Prompt >> From the line with "注意： 节点列表的指针依然是 xmlNodePtr" to the last line of the material, both inclusive, transcribe every line exactly and nothing else.

Data listing >>

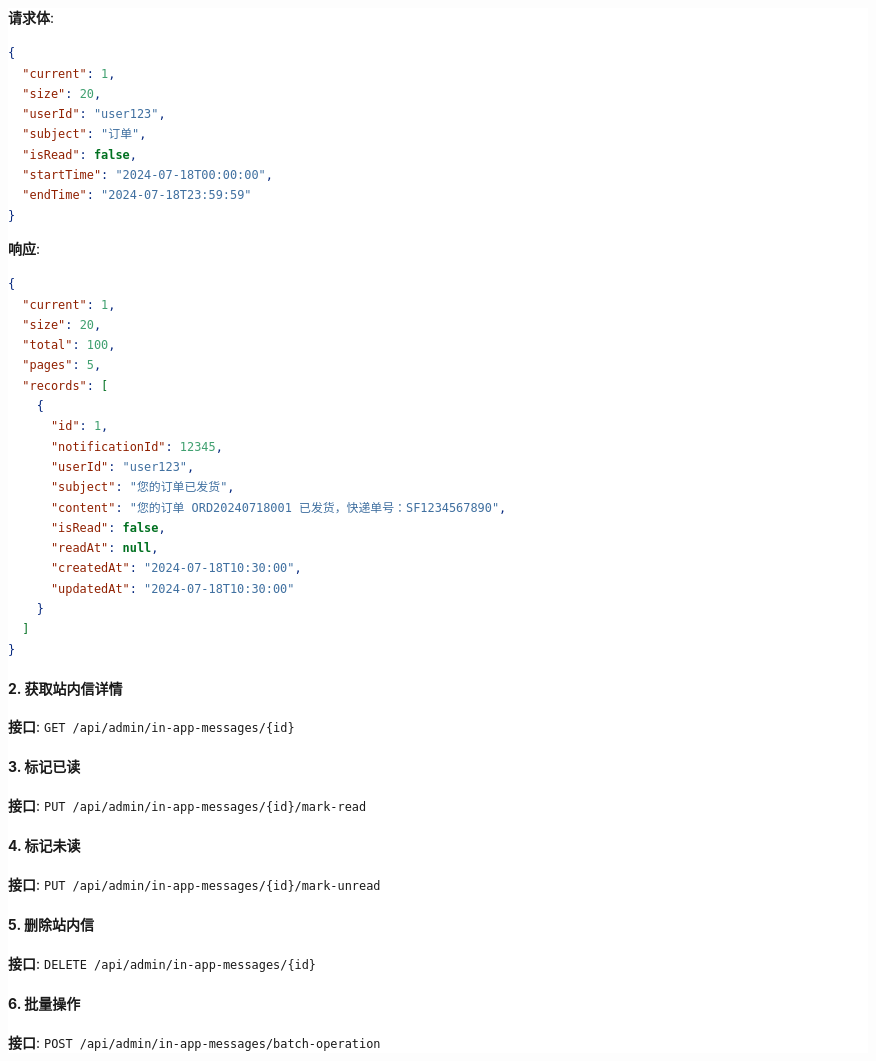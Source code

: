 **请求体**:
```json
{
  "current": 1,
  "size": 20,
  "userId": "user123",
  "subject": "订单",
  "isRead": false,
  "startTime": "2024-07-18T00:00:00",
  "endTime": "2024-07-18T23:59:59"
}
```

**响应**:
```json
{
  "current": 1,
  "size": 20,
  "total": 100,
  "pages": 5,
  "records": [
    {
      "id": 1,
      "notificationId": 12345,
      "userId": "user123",
      "subject": "您的订单已发货",
      "content": "您的订单 ORD20240718001 已发货，快递单号：SF1234567890",
      "isRead": false,
      "readAt": null,
      "createdAt": "2024-07-18T10:30:00",
      "updatedAt": "2024-07-18T10:30:00"
    }
  ]
}
```

#### 2. 获取站内信详情

**接口**: `GET /api/admin/in-app-messages/{id}`

#### 3. 标记已读

**接口**: `PUT /api/admin/in-app-messages/{id}/mark-read`

#### 4. 标记未读

**接口**: `PUT /api/admin/in-app-messages/{id}/mark-unread`

#### 5. 删除站内信

**接口**: `DELETE /api/admin/in-app-messages/{id}`

#### 6. 批量操作

**接口**: `POST /api/admin/in-app-messages/batch-operation`
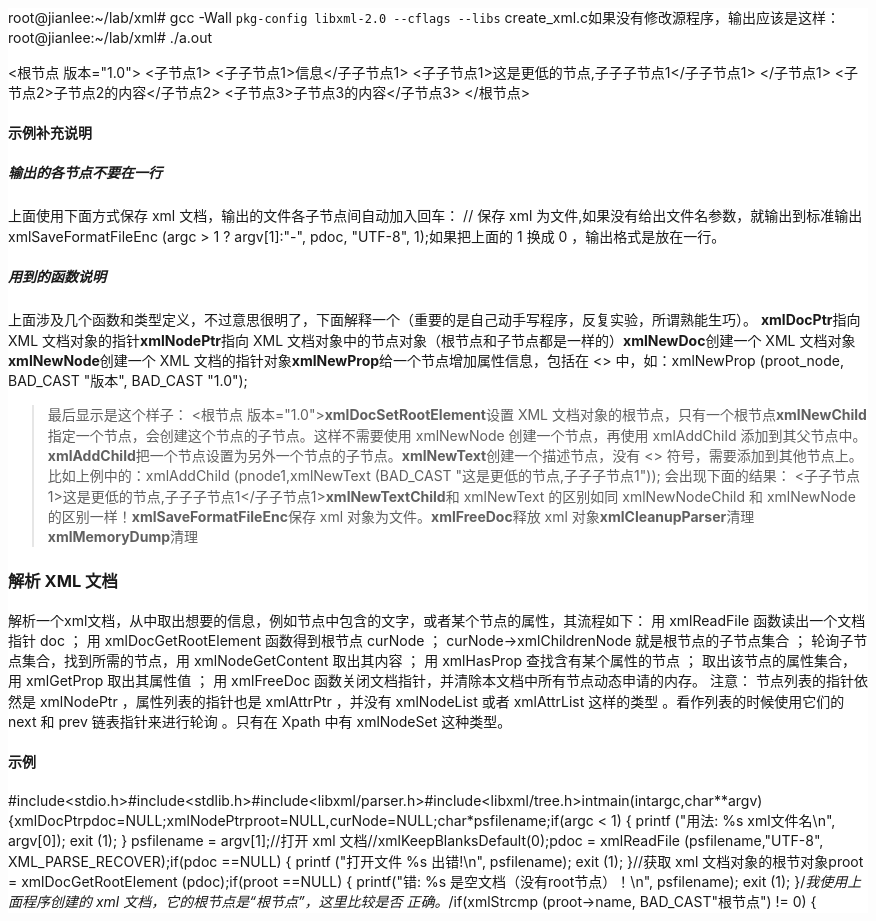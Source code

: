 root@jianlee:~/lab/xml\# gcc -Wall `pkg-config libxml-2.0 --cflags --libs` create_xml.c如果没有修改源程序，输出应该是这样：
root@jianlee:~/lab/xml\# ./a.out
<?xml version="1.0" encoding="UTF-8"?>
<根节点 版本="1.0">
  <子节点1>
    <子子节点1>信息</子子节点1>
    <子子节点1>这是更低的节点,子子子节点1</子子节点1>
  </子节点1>
  <子节点2>子节点2的内容</子节点2>
  <子节点3>子节点3的内容</子节点3>
</根节点>
#### 示例补充说明
##### 输出的各节点不要在一行
上面使用下面方式保存 xml 文档，输出的文件各子节点间自动加入回车：
// 保存 xml 为文件,如果没有给出文件名参数，就输出到标准输出
  xmlSaveFormatFileEnc (argc > 1 ? argv[1]:"-", pdoc, "UTF-8", 1);如果把上面的 1 换成 0 ，输出格式是放在一行。
##### 用到的函数说明
上面涉及几个函数和类型定义，不过意思很明了，下面解释一个（重要的是自己动手写程序，反复实验，所谓熟能生巧）。
**xmlDocPtr**指向 XML 文档对象的指针**xmlNodePtr**指向 XML 文档对象中的节点对象（根节点和子节点都是一样的）**xmlNewDoc**创建一个 XML 文档对象**xmlNewNode**创建一个 XML 文档的指针对象**xmlNewProp**给一个节点增加属性信息，包括在 <> 中，如：xmlNewProp (proot_node, BAD_CAST "版本", BAD_CAST "1.0");
> 最后显示是这个样子：
<根节点 版本="1.0">**xmlDocSetRootElement**设置 XML 文档对象的根节点，只有一个根节点**xmlNewChild**指定一个节点，会创建这个节点的子节点。这样不需要使用 xmlNewNode 创建一个节点，再使用 xmlAddChild 添加到其父节点中。**xmlAddChild**把一个节点设置为另外一个节点的子节点。**xmlNewText**创建一个描述节点，没有 <> 符号，需要添加到其他节点上。比如上例中的：xmlAddChild (pnode1,xmlNewText (BAD_CAST "这是更低的节点,子子子节点1"));
> 会出现下面的结果：
<子子节点1>这是更低的节点,子子子节点1</子子节点1>**xmlNewTextChild**和 xmlNewText 的区别如同 xmlNewNodeChild 和 xmlNewNode 的区别一样！**xmlSaveFormatFileEnc**保存 xml 对象为文件。**xmlFreeDoc**释放 xml 对象**xmlCleanupParser**清理**xmlMemoryDump**清理
### 解析 XML 文档
解析一个xml文档，从中取出想要的信息，例如节点中包含的文字，或者某个节点的属性，其流程如下：
用 xmlReadFile 函数读出一个文档指针 doc ；
用 xmlDocGetRootElement 函数得到根节点 curNode ；
curNode->xmlChildrenNode 就是根节点的子节点集合 ；
轮询子节点集合，找到所需的节点，用 xmlNodeGetContent 取出其内容 ；
用 xmlHasProp 查找含有某个属性的节点 ；
取出该节点的属性集合，用 xmlGetProp 取出其属性值 ；
用 xmlFreeDoc 函数关闭文档指针，并清除本文档中所有节点动态申请的内存。
注意： 节点列表的指针依然是 xmlNodePtr ，属性列表的指针也是 xmlAttrPtr ，并没有 xmlNodeList 或者 xmlAttrList 这样的类型 。看作列表的时候使用它们的 next 和 prev 链表指针来进行轮询 。只有在 Xpath 中有 xmlNodeSet 这种类型。
#### 示例
\#include<stdio.h>\#include<stdlib.h>\#include<libxml/parser.h>\#include<libxml/tree.h>intmain(intargc,char**argv)
{xmlDocPtrpdoc=NULL;xmlNodePtrproot=NULL,curNode=NULL;char*psfilename;if(argc < 1)
    {
      printf ("用法: %s xml文件名\n", argv[0]);
      exit (1);
    }
  psfilename = argv[1];//打开 xml 文档//xmlKeepBlanksDefault(0);pdoc = xmlReadFile (psfilename,"UTF-8", XML_PARSE_RECOVER);if(pdoc ==NULL)
    {
      printf ("打开文件 %s 出错!\n", psfilename);
      exit (1);
    }//获取 xml 文档对象的根节对象proot = xmlDocGetRootElement (pdoc);if(proot ==NULL)
    {
      printf("错: %s 是空文档（没有root节点）！\n", psfilename);
      exit (1);
    }/*我使用上面程序创建的 xml 文档，它的根节点是“根节点”，这里比较是否
     正确。*/if(xmlStrcmp (proot->name, BAD_CAST"根节点") != 0)
    {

Answer below >>
注意： 节点列表的指针依然是 xmlNodePtr ，属性列表的指针也是 xmlAttrPtr ，并没有 xmlNodeList 或者 xmlAttrList 这样的类型 。看作列表的时候使用它们的 next 和 prev 链表指针来进行轮询 。只有在 Xpath 中有 xmlNodeSet 这种类型。
#### 示例
\#include<stdio.h>\#include<stdlib.h>\#include<libxml/parser.h>\#include<libxml/tree.h>intmain(intargc,char**argv)
{xmlDocPtrpdoc=NULL;xmlNodePtrproot=NULL,curNode=NULL;char*psfilename;if(argc < 1)
    {
      printf ("用法: %s xml文件名\n", argv[0]);
      exit (1);
    }
  psfilename = argv[1];//打开 xml 文档//xmlKeepBlanksDefault(0);pdoc = xmlReadFile (psfilename,"UTF-8", XML_PARSE_RECOVER);if(pdoc ==NULL)
    {
      printf ("打开文件 %s 出错!\n", psfilename);
      exit (1);
    }//获取 xml 文档对象的根节对象proot = xmlDocGetRootElement (pdoc);if(proot ==NULL)
    {
      printf("错: %s 是空文档（没有root节点）！\n", psfilename);
      exit (1);
    }/*我使用上面程序创建的 xml 文档，它的根节点是“根节点”，这里比较是否
     正确。*/if(xmlStrcmp (proot->name, BAD_CAST"根节点") != 0)
    {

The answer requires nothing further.